● Material for the task:
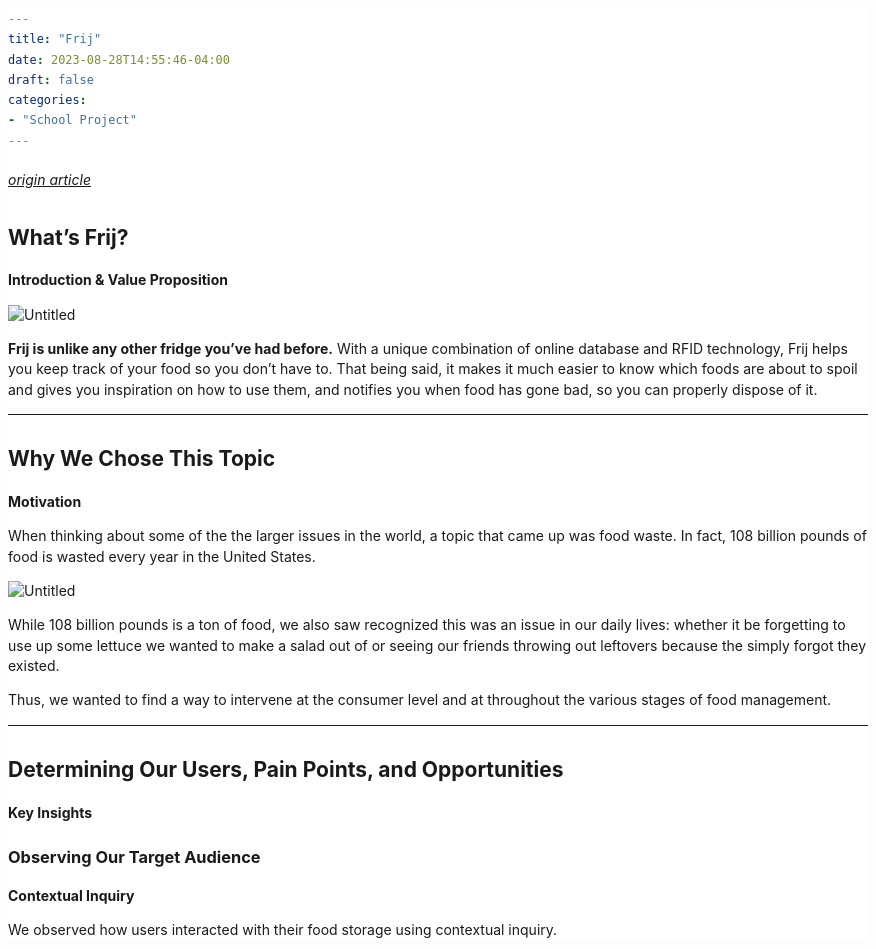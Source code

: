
 ```yaml
---
title: "Frij"
date: 2023-08-28T14:55:46-04:00
draft: false
categories: 
- "School Project"
---
```


###### [origin article](https://lydiascheng.notion.site/lydiascheng/Frij-5952e6328efb42d2bd232db8a126e6b3)

## What’s Frij?

************************Introduction & Value Proposition************************

![Untitled](img/articles/frij/Untitled.png)

**Frij is unlike any other fridge you’ve had before.** With a unique combination of online database and RFID technology, Frij helps you keep track of your food so you don’t have to. That being said, it makes it much easier to know which foods are about to spoil and gives you inspiration on how to use them, and notifies you when food has gone bad, so you can properly dispose of it.

---

## Why We Chose This Topic

**Motivation**

When thinking about some of the the larger issues in the world, a topic that came up was food waste. In fact, 108 billion pounds of food is wasted every year in the United States.

![Untitled](img/articles/frij/Untitled-1.png)

While 108 billion pounds is a ton of food, we also saw recognized this was an issue in our daily lives: whether it be forgetting to use up some lettuce we wanted to make a salad out of or seeing our friends throwing out leftovers because the simply forgot they existed.

Thus, we wanted to find a way to intervene at the consumer level and at throughout the various stages of food management.

---

## Determining Our Users, Pain Points, and Opportunities

************************Key Insights************************

### Observing Our Target Audience

**Contextual Inquiry**

We observed how users interacted with their food storage using contextual inquiry.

● To do:
Your answer should consist of the lines above that hold the word "articles", copied exactly.

● Your response:
![Untitled](img/articles/frij/Untitled.png)
![Untitled](img/articles/frij/Untitled-1.png)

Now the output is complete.